Comme toujours, Marco Berger n’a pas son pareil pour filmer la montée d’un désir à la fois réprimé et évident, orchestrant une magnifique confusion des sentiments portée par deux acteurs parfaits de charme et de simplicité.
Depuis plus d’une dizaine d’années déjà (son premier long métrage, Plan B, date de 2009), Marco Berger n’a de cesse d’observer et d’interroger l’homosexualité au sein d’une société argentine plutôt gay friendly. Sans volonté véritablement revendicative, son cinéma est simple, doux et enveloppant, et préfère mettre en scène les jeux du désir et de l’amour (Taekwondo et Hawaii, son plus beau film, ont poussé cette thématique à son paroxysme). Le colocataire (Un rubio, un blond, en version originale) ne raconte pas autre chose lui aussi : l’attirance puis les rapports confus entre Juan, brun ténébreux et dragueur, et son colocataire et collègue Gabriel, blond taiseux papa d’une petite fille vivant chez ses grands-parents depuis la mort de la mère.

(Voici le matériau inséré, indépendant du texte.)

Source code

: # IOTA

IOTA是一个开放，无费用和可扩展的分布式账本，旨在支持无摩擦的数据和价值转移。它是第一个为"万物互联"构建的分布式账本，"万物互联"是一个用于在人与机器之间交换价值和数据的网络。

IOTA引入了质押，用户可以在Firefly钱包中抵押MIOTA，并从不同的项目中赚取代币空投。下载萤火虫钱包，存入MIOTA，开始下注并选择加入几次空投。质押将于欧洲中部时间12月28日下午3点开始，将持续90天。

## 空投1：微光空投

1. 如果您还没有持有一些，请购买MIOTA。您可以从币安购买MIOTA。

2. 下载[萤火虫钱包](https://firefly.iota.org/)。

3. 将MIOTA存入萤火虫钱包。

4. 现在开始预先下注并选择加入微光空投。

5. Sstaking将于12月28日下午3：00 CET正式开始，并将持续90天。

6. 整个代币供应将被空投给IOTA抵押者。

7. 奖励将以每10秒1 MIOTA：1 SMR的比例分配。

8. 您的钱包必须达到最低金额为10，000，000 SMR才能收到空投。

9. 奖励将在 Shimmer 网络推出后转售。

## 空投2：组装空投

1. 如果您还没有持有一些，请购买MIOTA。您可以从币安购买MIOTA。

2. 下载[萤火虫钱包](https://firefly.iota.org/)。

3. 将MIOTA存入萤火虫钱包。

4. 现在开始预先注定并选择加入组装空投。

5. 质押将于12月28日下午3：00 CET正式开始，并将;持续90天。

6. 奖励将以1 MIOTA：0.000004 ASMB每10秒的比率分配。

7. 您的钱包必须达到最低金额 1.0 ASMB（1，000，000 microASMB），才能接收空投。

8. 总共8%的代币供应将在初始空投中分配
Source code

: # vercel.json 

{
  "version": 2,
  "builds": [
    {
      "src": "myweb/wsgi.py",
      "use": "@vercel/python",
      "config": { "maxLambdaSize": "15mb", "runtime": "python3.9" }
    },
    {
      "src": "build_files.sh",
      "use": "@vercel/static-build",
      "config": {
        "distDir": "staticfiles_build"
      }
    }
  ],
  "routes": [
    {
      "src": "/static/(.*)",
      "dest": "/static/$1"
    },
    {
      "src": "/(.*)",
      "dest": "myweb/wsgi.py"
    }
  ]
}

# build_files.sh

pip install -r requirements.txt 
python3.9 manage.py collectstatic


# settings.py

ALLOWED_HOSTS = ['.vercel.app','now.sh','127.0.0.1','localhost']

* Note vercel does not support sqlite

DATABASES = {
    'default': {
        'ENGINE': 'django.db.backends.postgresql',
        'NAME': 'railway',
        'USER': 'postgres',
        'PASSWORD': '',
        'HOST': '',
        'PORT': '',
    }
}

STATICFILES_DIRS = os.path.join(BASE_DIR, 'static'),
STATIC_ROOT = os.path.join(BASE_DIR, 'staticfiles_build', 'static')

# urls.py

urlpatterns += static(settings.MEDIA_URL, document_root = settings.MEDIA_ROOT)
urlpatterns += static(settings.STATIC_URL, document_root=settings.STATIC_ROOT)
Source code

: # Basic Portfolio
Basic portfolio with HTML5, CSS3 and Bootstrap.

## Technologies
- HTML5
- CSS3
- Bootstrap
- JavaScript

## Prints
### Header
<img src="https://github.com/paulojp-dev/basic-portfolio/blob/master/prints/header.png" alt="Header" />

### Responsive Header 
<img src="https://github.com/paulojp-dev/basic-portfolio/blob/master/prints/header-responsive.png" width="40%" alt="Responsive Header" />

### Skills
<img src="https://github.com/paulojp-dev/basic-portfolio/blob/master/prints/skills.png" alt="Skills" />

Comme toujours, Berger n’a pas son pareil pour filmer la montée d’un désir à la fois réprimé et évident, magnifiant regards qui se croisent, trouble diffus (les scènes dans le train, superbes), sensualité feutrée et corps qui se frôlent sur un canapé ou dans l’encadrement d’une porte. La première partie du Colocataire excelle ainsi à installer entre Juan et Gabriel une tension (presque un suspens) érotique qui, évidemment, n’attend rien d’autre qu’à se manifester. Berger s’attache ensuite à décrire leur relation confrontée aux injonctions de la réalité : on n’est plus alors dans la séduction, dans l’éventualité, grisante, d’une caresse ou d’une étreinte, mais dans un retour à une «normalité» qui s’impose malgré soi, et par les éventuels préjugés autour (la famille, les amis, au travail…).
Car si Gabriel s’attache à Juan sans réellement se soucier de ce qui pourrait se dire, Juan en revanche continue à voir sa copine (et même son ex) comme si de rien n’était et sans vouloir rendre de compte («Ne m’oblige pas à me justifier», dira-t-il à Gabriel). Mais derrière cette apparente désinvolture se cache comme une peur de la différence. Au détour d’un échange, Juan aura des mots sans équivoque : il veut vivre «une vie normale» (réduite ici à fumer, boire des bières et regarder la télévision), fonder une famille, continuer à aller jouer au foot avec ses amis sans qu’ils pensent qu’il les mate sous la douche, ne pas être pointé du doigt en arrivant quelque part. Tout en ne pouvant se résoudre à perdre Gabriel.
Les glissements progressifs du désir laissent, inévitablement, place aux tiraillements existentiels quand des choix doivent se prendre, ne peuvent plus être esquivés. Berger orchestre cette confusion des sentiments avec une belle économie de mots et de moyens (et avec deux acteurs, Gaston Re et Alfonso Barón, parfaits de charme et de simplicité) et, à l’image de Gabriel, le film suggère beaucoup en disant peu. Tout se joue dans la retenue, se comprend dans une attente, se devine par des silences : le déchirement de Juan face à ce qu’il s’interdit d’être, l’amertume et la frustration de Gabriel face aux «trahisons» de Juan. Si leur histoire consacre l’impossibilité de concilier vie à deux et soucis des convenances, Berger ne renonce pas à une note d’espoir finale en faisant de la fille de Gabriel l’exemple à suivre d’une nouvelle génération qui n’a que faire de la sexualité de chacun·e. Face à demain, et sans Juan, Gabriel peut retrouver le sourire.